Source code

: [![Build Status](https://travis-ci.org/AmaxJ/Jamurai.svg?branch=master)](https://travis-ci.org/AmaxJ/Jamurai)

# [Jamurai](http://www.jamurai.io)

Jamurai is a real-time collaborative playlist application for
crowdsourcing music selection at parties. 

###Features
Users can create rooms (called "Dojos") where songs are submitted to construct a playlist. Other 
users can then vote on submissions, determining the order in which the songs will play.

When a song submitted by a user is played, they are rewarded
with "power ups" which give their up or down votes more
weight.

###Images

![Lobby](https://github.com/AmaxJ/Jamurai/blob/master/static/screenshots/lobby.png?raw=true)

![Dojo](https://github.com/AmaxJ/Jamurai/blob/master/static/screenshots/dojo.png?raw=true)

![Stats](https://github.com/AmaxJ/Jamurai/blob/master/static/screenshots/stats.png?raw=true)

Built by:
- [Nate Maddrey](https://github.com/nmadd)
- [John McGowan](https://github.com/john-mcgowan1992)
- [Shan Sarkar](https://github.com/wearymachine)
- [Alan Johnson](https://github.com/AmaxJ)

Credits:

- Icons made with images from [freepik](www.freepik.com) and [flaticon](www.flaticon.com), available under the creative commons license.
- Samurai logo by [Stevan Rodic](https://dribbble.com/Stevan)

- EXERCISE: Count every line of the material above that holds the string "static", then state only the total.

- ANSWER SECTION: 3